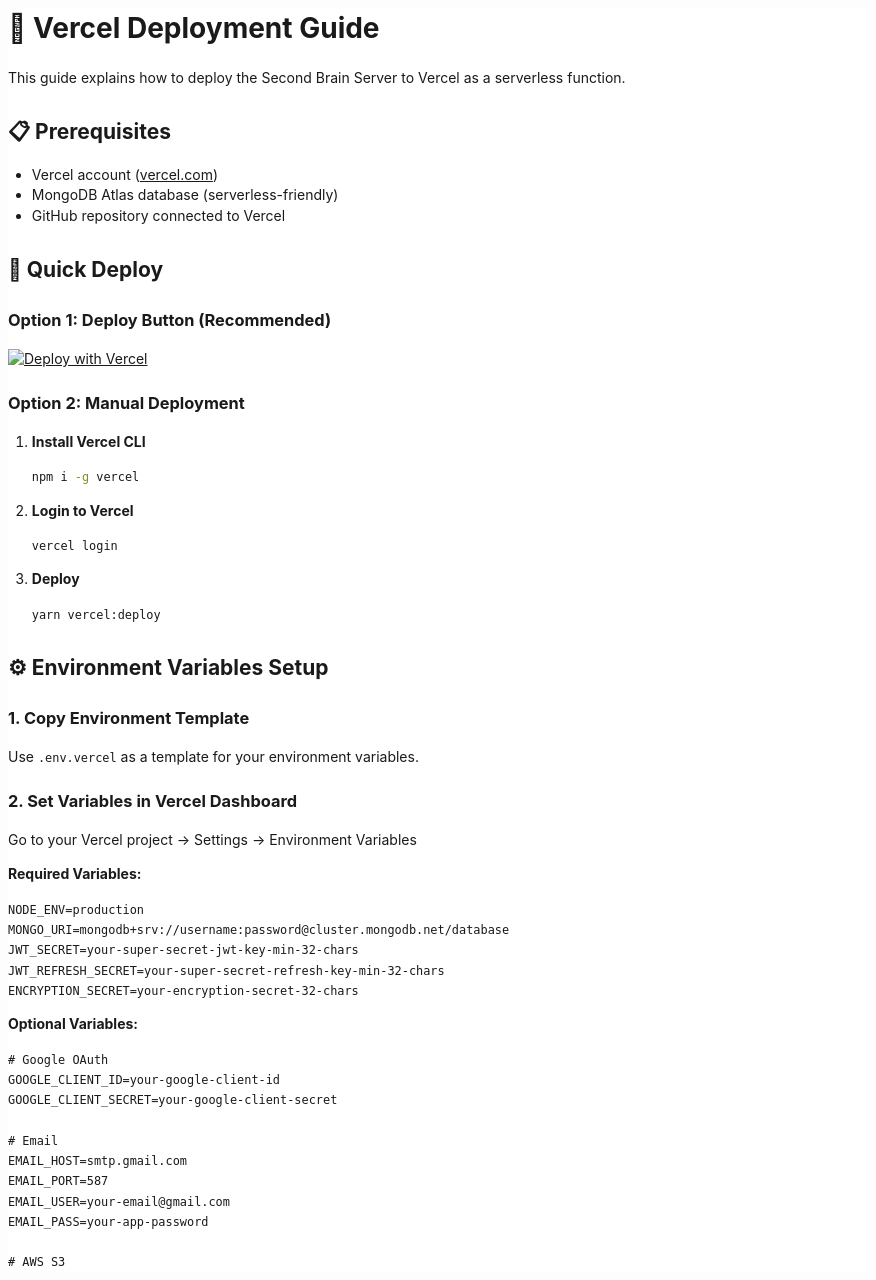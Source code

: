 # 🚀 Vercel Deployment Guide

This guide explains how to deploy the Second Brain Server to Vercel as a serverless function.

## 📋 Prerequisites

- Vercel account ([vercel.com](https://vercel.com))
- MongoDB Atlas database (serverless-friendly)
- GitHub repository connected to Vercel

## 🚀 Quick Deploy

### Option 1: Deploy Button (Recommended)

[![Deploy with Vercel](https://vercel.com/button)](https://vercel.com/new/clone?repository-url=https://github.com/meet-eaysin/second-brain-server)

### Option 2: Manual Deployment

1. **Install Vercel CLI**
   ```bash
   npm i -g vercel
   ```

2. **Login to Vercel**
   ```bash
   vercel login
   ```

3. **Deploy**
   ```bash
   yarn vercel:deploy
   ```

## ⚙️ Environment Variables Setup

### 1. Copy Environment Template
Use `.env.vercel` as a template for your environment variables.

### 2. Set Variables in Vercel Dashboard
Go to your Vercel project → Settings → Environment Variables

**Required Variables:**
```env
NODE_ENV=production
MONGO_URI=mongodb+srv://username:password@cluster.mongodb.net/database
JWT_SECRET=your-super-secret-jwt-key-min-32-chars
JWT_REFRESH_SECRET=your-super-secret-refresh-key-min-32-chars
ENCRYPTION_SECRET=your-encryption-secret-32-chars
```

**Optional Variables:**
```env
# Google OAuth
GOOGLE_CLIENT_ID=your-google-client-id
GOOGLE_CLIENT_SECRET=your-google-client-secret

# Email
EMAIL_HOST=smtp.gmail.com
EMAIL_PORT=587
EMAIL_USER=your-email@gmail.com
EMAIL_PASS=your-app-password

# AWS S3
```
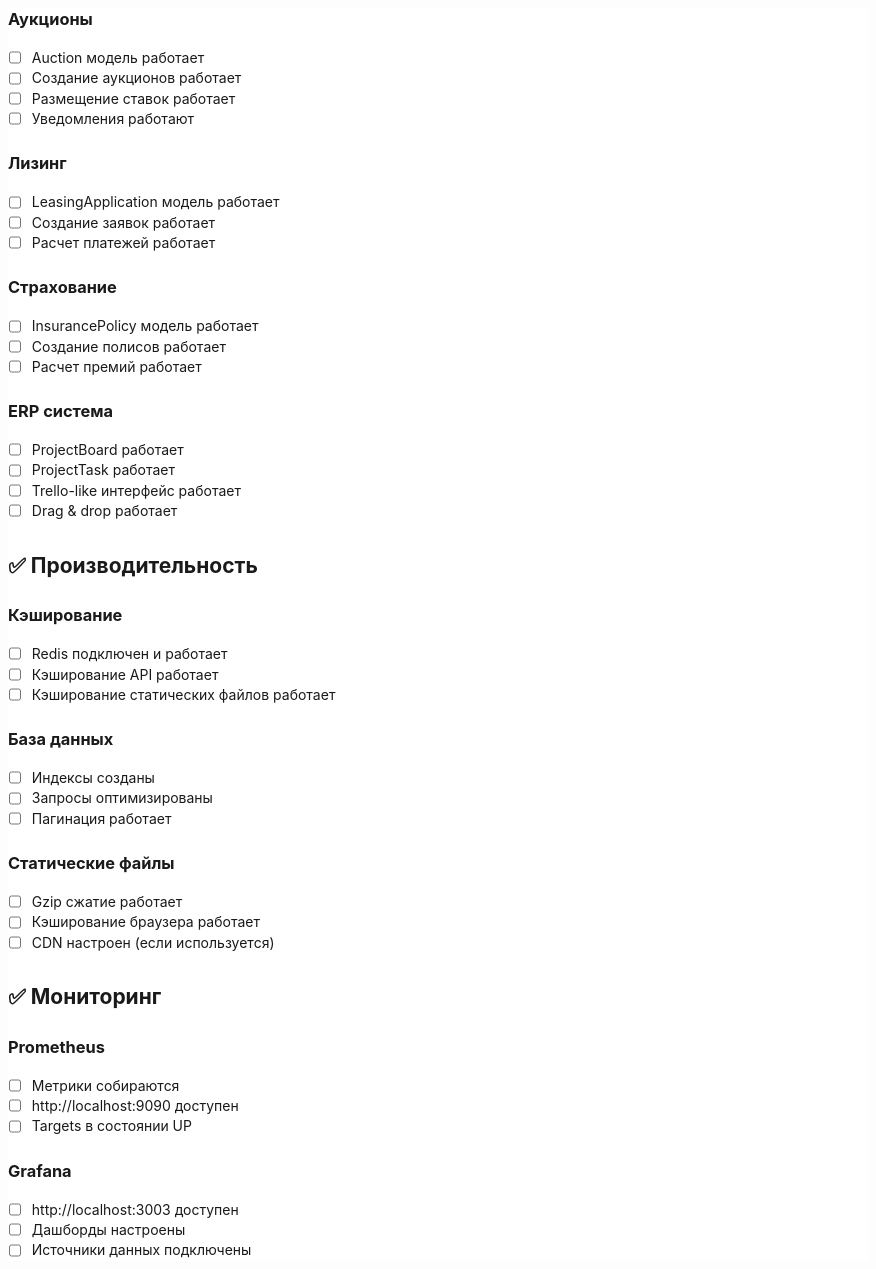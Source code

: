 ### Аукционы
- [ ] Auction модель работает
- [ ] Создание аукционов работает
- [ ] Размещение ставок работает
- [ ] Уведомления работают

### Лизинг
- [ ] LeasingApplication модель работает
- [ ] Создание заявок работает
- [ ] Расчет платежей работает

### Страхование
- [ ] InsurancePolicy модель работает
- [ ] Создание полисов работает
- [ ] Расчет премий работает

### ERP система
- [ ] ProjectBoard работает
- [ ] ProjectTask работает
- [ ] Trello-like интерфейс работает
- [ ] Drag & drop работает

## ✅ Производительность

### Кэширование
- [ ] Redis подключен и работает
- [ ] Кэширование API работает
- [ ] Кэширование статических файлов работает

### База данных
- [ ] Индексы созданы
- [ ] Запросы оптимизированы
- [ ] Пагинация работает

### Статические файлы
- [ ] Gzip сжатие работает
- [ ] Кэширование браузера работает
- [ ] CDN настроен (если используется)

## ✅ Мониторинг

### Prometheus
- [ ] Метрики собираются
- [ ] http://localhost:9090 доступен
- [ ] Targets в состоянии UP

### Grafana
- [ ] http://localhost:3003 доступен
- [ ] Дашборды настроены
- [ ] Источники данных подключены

───

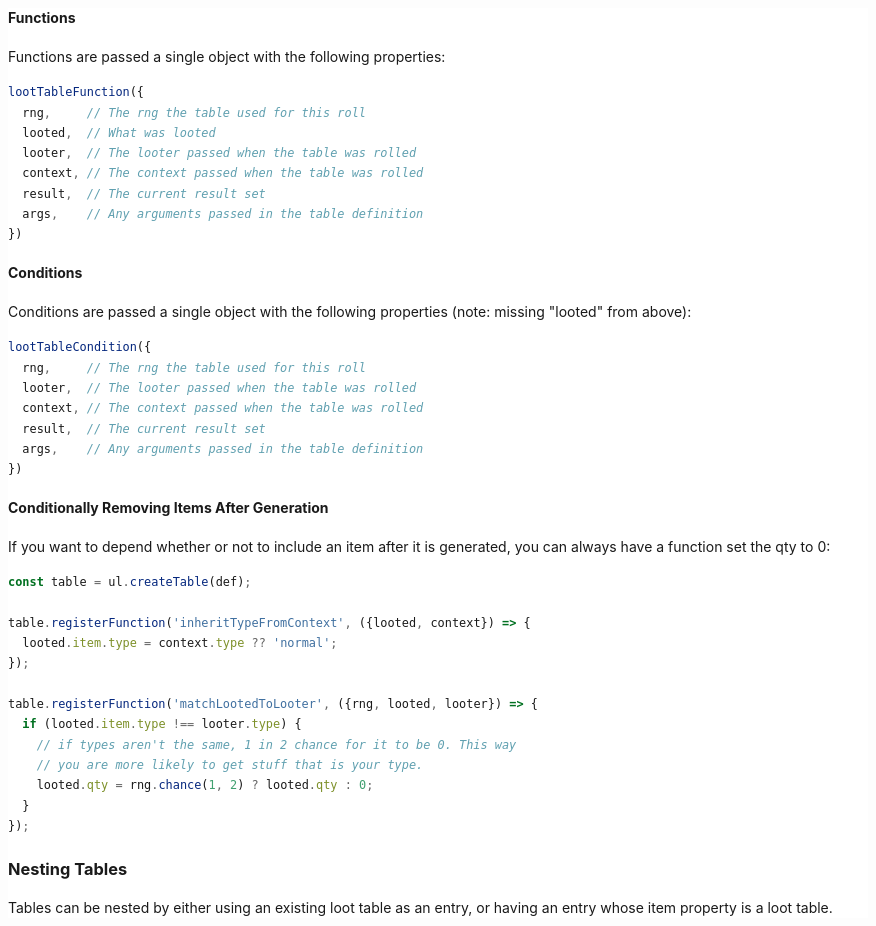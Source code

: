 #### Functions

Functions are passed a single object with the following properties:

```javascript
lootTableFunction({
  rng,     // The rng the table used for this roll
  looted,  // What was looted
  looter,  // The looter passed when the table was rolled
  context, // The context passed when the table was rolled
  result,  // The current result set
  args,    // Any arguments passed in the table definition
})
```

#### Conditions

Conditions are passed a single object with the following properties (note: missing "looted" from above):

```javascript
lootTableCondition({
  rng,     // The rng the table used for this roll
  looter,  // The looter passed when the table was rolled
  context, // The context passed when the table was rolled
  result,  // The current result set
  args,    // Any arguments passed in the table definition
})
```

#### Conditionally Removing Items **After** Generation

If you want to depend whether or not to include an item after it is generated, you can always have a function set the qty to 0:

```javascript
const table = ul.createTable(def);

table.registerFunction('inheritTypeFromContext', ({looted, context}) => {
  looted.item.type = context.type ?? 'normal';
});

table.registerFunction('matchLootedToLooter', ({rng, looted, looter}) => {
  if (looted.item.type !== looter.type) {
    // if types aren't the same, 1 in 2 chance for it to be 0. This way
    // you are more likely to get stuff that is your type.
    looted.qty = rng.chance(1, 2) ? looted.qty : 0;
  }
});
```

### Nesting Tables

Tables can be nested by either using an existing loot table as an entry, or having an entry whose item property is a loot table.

───

Search the entries for the word "доступен", then gather every line that has it.

ANSWER SECTION:
- [ ] http://localhost:9090 доступен
- [ ] http://localhost:3003 доступен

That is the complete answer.